The life and career of Arnaud Simon once could have exemplified the excellent relationship between Japan and France. A young French historian teaching in Tokyo, Simon was preparing a thesis on the history of thought during the Edo Period. He was married to a Japanese woman. They had one son.

But on Nov. 20, Arnaud Simon took his own life. He hanged himself. He did not need to leave an explanatory note; his closest friends knew he had lost the appetite for living because his wife would not allow Simon to see his son after their marriage broke up. Simon apparently tried on multiple occasions to take his boy home from school, but the police blocked the young father each time.

“The lawyers he met were trying to appease him, not help him,” one of his former colleagues remembers.

Another Frenchman in the same situation, Christophe Guillermin, committed suicide in June. These two deaths are terrible reminders of the hell some foreign parents inhabit in Japan – and because of Japan. When a couple separates here, custody of any children is traditionally awarded to the mother. After that, the children rarely have contact with the “other side”; they are supposed to delete the losing parent from their lives.

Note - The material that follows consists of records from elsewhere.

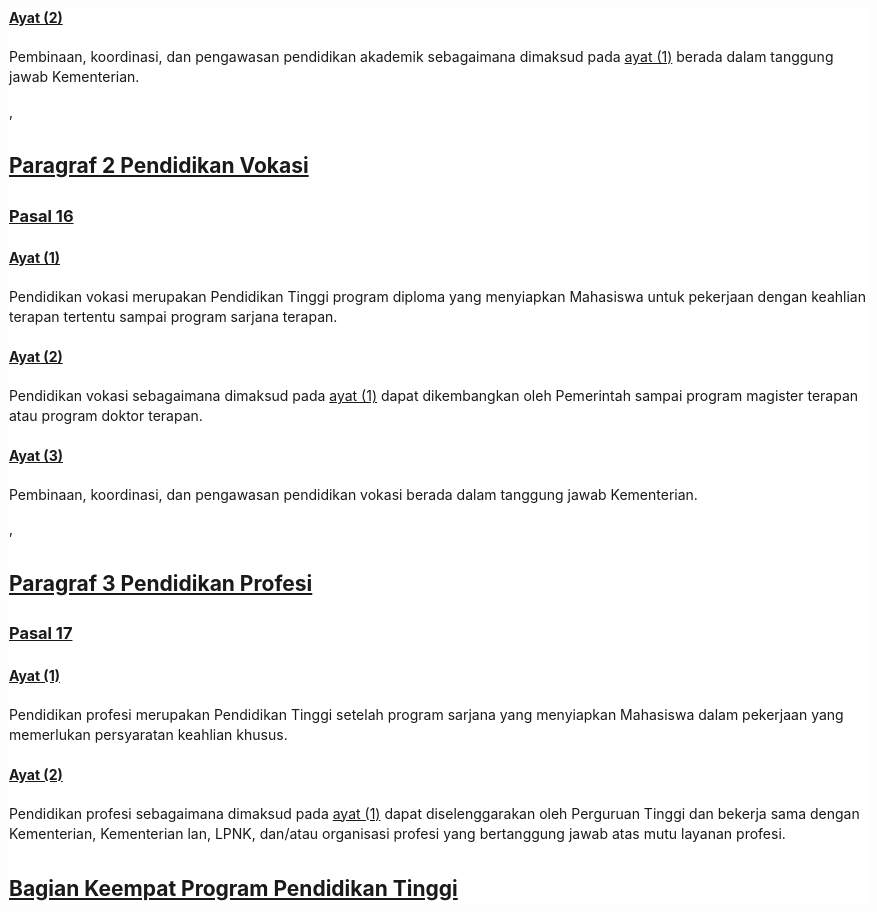 #### [Ayat (2)](http://example.org/legal/peraturan/uu/2012/12/pasal/0015/versi/20120810/ayat/0002)
Pembinaan, koordinasi, dan pengawasan pendidikan akademik sebagaimana dimaksud pada [ayat (1)](http://example.org/legal/peraturan/uu/2012/12/pasal/0015/versi/20120810/ayat/0001) berada dalam tanggung jawab Kementerian.

,
## [Paragraf 2 Pendidikan Vokasi](http://example.org/legal/peraturan/uu/2012/12/bab/0002/bagian/0003/paragraf/0002)

### [Pasal 16](http://example.org/legal/peraturan/uu/2012/12/pasal/0016)

#### [Ayat (1)](http://example.org/legal/peraturan/uu/2012/12/pasal/0016/versi/20120810/ayat/0001)
Pendidikan vokasi merupakan Pendidikan Tinggi program diploma yang menyiapkan Mahasiswa untuk pekerjaan dengan keahlian terapan tertentu sampai program sarjana terapan.

#### [Ayat (2)](http://example.org/legal/peraturan/uu/2012/12/pasal/0016/versi/20120810/ayat/0002)
Pendidikan vokasi sebagaimana dimaksud pada [ayat (1)](http://example.org/legal/peraturan/uu/2012/12/pasal/0016/versi/20120810/ayat/0001) dapat dikembangkan oleh Pemerintah sampai program magister terapan atau program doktor terapan.

#### [Ayat (3)](http://example.org/legal/peraturan/uu/2012/12/pasal/0016/versi/20120810/ayat/0003)
Pembinaan, koordinasi, dan pengawasan pendidikan vokasi berada dalam tanggung jawab Kementerian.

,
## [Paragraf 3 Pendidikan Profesi](http://example.org/legal/peraturan/uu/2012/12/bab/0002/bagian/0003/paragraf/0003)

### [Pasal 17](http://example.org/legal/peraturan/uu/2012/12/pasal/0017)

#### [Ayat (1)](http://example.org/legal/peraturan/uu/2012/12/pasal/0017/versi/20120810/ayat/0001)
Pendidikan profesi merupakan Pendidikan Tinggi setelah program sarjana yang menyiapkan Mahasiswa dalam pekerjaan yang memerlukan persyaratan keahlian khusus.

#### [Ayat (2)](http://example.org/legal/peraturan/uu/2012/12/pasal/0017/versi/20120810/ayat/0002)
Pendidikan profesi sebagaimana dimaksud pada [ayat (1)](http://example.org/legal/peraturan/uu/2012/12/pasal/0017/versi/20120810/ayat/0001) dapat diselenggarakan oleh Perguruan Tinggi dan bekerja sama dengan Kementerian, Kementerian lan, LPNK, dan/atau organisasi profesi yang bertanggung jawab atas mutu layanan profesi.




## [Bagian Keempat Program Pendidikan Tinggi](http://example.org/legal/peraturan/uu/2012/12/bab/0002/bagian/0004)
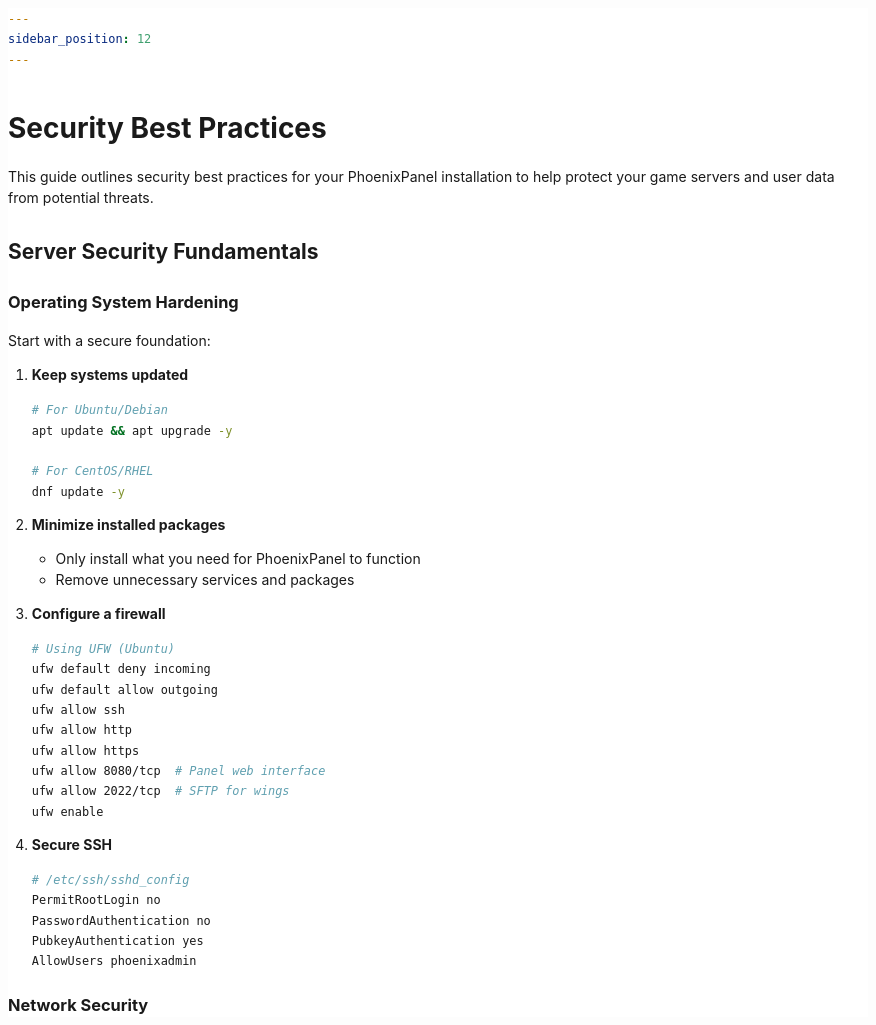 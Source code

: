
 ```yaml
---
sidebar_position: 12
---
```


# Security Best Practices

This guide outlines security best practices for your PhoenixPanel installation to help protect your game servers and user data from potential threats.

## Server Security Fundamentals

### Operating System Hardening

Start with a secure foundation:

1. **Keep systems updated**
   ```bash
   # For Ubuntu/Debian
   apt update && apt upgrade -y
   
   # For CentOS/RHEL
   dnf update -y
   ```

2. **Minimize installed packages**
   - Only install what you need for PhoenixPanel to function
   - Remove unnecessary services and packages

3. **Configure a firewall**
   ```bash
   # Using UFW (Ubuntu)
   ufw default deny incoming
   ufw default allow outgoing
   ufw allow ssh
   ufw allow http
   ufw allow https
   ufw allow 8080/tcp  # Panel web interface
   ufw allow 2022/tcp  # SFTP for wings
   ufw enable
   ```

4. **Secure SSH**
   ```bash
   # /etc/ssh/sshd_config
   PermitRootLogin no
   PasswordAuthentication no
   PubkeyAuthentication yes
   AllowUsers phoenixadmin
   ```

### Network Security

There is no tradition of visitation rights in Japan, and even when those rights are granted, the victory generally comes at the end of a long and costly judicial battle fought in Japanese courts. The visitation rights given are also typically very limited – sometimes just a couple of hours per month. Worse yet, the mother ultimately decides whether she wants to abide by the agreement. The police will not intervene if she refuses, on the grounds that this is a private matter. While there are exceptions, Japanese fathers seem to have basically accepted this practice. For foreign fathers, it is almost universally impossible and unbearable.

France is particularly touched by these tragedies. There have been many unions between Japanese women and French men, and many breakups. Simon’s death was shocking enough to the French community for the French ambassador to issue a stern and in many ways personal press release afterward: “Mr. Simon recently told the Consulate of the hardships he endured to meet his son, and it is most probable that to be cut off from his son was one of the main reasons (for his suicide). This reminds us, if necessary, of the pain of the 32 French fathers and of the 200 other (foreign cases involving) fathers known to foreign consulates as deprived of their parental rights.”

During a recent trip related to this subject in Japan, French judge and legal expert Mahrez Abassi said: “Japan has not ratified the Hague Convention on civil aspects of international children’s abductions. There is no bilateral convention on this topic, and our judicial decisions are not recognized in Japan.” Tokyo is in a precarious position on this issue, since one of the main topics of Japan’s diplomacy is the case of Japanese nationals abducted by North Korea, for which Japan requires international solidarity.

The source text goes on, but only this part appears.